__Provided entries__:
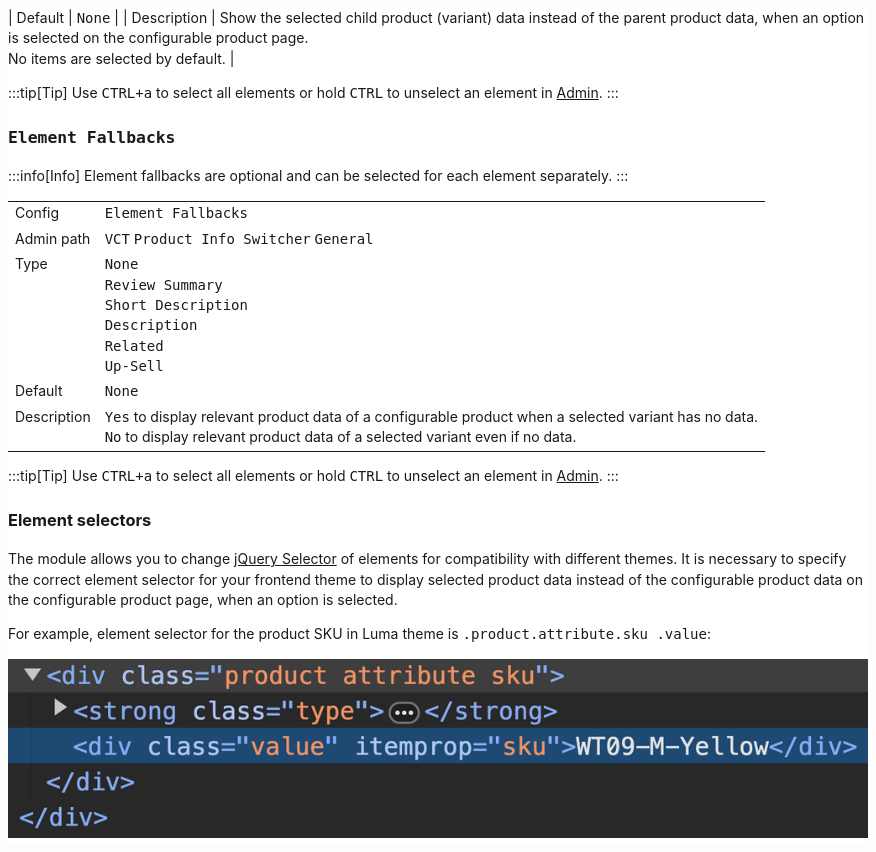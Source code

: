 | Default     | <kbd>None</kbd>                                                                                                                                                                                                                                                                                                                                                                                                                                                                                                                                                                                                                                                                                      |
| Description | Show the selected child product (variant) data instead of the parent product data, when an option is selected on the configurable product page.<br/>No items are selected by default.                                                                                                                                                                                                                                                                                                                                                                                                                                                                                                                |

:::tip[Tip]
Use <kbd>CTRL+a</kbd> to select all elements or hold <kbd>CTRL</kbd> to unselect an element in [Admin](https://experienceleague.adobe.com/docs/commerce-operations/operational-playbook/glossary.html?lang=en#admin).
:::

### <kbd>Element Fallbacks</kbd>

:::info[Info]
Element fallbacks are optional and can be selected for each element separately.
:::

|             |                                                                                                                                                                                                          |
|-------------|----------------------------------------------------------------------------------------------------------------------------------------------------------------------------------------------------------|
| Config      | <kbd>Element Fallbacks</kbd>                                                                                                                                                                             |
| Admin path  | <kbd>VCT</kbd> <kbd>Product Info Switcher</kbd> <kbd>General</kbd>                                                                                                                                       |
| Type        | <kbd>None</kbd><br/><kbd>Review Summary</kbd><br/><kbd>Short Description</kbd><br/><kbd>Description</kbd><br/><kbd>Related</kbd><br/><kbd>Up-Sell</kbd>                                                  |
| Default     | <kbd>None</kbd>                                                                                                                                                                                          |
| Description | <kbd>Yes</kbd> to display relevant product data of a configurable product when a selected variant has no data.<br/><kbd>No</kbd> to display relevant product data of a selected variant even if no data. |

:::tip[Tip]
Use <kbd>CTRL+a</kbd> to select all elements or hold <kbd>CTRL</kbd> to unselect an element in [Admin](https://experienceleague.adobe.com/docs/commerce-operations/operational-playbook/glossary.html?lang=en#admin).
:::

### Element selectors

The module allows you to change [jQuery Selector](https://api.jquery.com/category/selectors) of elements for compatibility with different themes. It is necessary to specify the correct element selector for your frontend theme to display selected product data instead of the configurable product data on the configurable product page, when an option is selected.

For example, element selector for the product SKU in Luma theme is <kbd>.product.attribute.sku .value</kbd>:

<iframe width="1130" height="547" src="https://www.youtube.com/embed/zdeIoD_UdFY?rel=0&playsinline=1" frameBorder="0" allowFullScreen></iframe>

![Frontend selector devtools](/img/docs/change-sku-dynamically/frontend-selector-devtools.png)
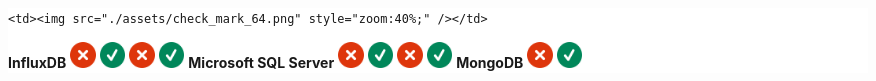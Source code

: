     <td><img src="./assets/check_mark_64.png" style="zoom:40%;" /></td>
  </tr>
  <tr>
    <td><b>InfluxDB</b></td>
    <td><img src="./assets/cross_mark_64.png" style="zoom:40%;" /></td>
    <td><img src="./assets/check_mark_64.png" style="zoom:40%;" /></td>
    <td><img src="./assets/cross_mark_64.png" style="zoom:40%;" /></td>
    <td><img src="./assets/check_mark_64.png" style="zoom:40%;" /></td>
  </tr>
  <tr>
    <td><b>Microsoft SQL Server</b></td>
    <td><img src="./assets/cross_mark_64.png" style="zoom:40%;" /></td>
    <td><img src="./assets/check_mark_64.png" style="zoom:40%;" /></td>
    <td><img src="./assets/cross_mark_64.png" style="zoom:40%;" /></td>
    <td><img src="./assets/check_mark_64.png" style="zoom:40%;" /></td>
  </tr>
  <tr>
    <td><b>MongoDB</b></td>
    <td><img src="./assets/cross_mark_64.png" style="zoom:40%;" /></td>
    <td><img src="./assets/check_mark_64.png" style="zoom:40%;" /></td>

* * *

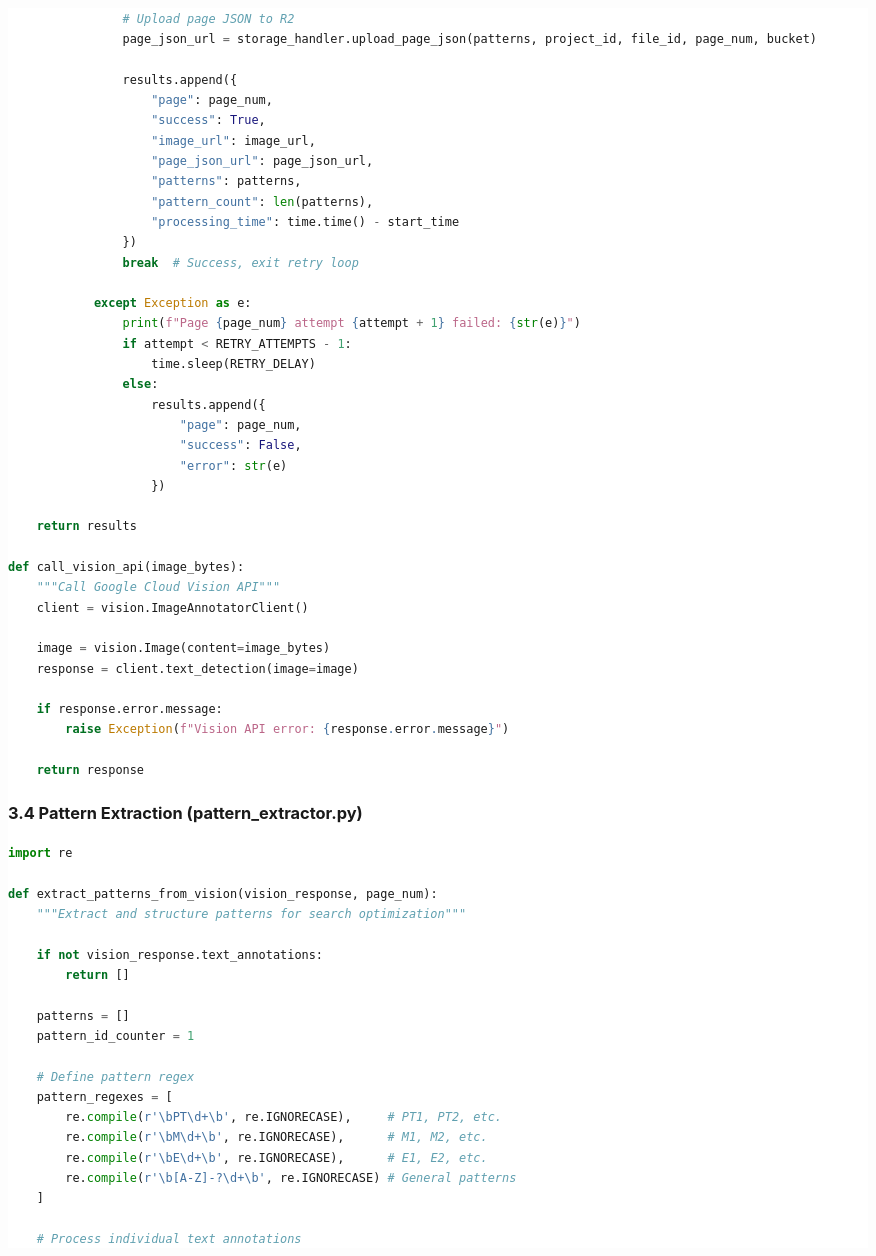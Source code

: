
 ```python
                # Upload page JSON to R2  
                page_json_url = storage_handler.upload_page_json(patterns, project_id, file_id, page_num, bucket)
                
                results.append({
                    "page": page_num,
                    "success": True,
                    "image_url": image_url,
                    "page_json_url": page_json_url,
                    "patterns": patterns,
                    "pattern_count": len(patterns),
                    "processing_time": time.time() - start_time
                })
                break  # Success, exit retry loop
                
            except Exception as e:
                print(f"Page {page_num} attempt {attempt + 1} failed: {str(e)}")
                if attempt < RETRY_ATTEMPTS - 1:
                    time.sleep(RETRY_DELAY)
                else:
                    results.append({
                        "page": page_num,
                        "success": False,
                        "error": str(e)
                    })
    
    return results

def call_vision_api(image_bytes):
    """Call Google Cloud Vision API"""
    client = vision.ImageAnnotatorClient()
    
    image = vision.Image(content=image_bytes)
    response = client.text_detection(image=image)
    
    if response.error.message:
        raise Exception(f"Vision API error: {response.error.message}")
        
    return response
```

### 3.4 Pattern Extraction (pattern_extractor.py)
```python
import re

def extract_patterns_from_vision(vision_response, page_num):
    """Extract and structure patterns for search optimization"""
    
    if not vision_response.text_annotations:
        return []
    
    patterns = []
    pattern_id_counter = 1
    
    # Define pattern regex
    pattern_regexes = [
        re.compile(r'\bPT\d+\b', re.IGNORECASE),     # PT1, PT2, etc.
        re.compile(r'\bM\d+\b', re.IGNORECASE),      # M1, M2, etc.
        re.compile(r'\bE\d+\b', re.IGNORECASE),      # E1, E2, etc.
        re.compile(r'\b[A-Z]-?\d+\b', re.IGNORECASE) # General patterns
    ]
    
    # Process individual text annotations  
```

---

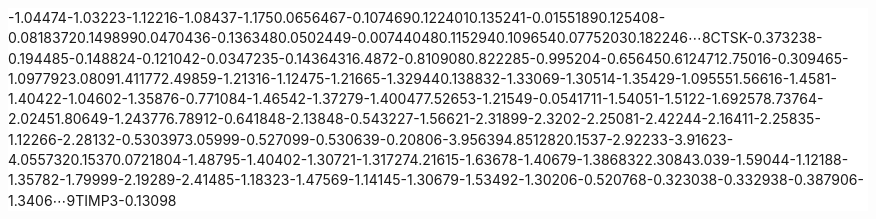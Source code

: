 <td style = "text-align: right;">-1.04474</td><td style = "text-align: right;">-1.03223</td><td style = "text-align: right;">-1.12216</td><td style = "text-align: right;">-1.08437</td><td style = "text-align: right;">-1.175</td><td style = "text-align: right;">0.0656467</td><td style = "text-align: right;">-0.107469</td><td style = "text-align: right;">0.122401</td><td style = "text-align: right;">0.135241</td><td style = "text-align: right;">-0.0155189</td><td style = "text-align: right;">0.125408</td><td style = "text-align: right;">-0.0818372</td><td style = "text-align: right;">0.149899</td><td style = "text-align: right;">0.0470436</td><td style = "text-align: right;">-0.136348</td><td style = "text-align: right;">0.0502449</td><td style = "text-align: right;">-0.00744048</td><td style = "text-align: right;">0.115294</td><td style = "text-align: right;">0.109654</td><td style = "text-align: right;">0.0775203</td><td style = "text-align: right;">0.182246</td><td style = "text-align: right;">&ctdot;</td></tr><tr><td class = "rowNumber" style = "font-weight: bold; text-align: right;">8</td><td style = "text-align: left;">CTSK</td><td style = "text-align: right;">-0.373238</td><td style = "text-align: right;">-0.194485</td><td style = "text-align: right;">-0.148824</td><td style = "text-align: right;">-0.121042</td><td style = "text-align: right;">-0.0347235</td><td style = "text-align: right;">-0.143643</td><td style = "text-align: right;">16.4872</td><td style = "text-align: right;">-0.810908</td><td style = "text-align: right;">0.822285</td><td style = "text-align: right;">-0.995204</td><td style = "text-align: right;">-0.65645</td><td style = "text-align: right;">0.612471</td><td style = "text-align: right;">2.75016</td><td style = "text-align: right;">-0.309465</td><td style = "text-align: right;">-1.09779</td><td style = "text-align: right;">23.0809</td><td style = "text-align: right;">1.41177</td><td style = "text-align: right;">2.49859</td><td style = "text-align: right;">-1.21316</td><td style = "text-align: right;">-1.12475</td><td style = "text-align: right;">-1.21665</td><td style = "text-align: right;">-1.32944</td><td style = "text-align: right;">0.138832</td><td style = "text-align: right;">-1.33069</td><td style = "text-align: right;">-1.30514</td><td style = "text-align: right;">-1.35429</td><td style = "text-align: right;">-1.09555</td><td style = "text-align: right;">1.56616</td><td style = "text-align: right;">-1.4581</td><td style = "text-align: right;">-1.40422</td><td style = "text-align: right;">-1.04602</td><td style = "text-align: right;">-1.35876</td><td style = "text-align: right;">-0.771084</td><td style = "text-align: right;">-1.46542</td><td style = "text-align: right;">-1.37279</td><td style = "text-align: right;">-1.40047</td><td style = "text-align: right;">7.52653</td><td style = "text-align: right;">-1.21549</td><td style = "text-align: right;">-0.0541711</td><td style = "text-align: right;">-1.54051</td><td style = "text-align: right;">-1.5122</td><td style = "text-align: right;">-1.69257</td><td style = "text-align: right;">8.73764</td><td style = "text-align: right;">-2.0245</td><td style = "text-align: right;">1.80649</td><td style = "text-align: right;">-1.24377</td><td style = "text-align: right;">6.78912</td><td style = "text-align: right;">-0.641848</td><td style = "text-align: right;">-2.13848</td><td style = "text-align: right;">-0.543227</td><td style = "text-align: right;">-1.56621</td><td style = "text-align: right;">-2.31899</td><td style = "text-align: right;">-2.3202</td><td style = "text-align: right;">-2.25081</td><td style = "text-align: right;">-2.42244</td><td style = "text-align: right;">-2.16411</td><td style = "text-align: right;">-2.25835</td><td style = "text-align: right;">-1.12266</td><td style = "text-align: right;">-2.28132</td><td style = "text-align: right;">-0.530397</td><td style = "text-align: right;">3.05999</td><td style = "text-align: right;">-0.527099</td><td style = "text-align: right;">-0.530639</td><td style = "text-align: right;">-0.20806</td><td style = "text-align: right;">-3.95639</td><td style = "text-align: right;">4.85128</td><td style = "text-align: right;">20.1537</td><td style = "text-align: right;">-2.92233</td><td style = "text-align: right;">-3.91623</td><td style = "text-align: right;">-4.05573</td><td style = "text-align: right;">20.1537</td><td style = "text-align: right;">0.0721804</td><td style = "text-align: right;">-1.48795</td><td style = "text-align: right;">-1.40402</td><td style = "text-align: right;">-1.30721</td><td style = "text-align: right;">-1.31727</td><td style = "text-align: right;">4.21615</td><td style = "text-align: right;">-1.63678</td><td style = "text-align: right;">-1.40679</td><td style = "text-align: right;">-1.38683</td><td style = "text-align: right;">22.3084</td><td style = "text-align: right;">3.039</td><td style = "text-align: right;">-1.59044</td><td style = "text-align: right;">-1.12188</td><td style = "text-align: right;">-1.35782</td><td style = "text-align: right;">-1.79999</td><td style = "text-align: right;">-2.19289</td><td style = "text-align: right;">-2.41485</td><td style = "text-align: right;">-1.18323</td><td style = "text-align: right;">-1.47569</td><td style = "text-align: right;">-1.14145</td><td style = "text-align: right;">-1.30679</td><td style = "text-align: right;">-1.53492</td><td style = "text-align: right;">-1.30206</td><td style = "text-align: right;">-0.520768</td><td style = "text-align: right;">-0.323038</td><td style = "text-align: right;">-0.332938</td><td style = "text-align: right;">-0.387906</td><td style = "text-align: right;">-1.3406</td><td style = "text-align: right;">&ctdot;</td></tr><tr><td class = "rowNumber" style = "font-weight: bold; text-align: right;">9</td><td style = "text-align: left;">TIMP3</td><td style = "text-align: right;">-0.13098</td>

__What to work on__: Where a line in the entries holds the word "Info", copy that line.

__Result__:
:::info[Info]
| Admin path  | <kbd>VCT</kbd> <kbd>Product Info Switcher</kbd> <kbd>General</kbd>                                                                                                                                       |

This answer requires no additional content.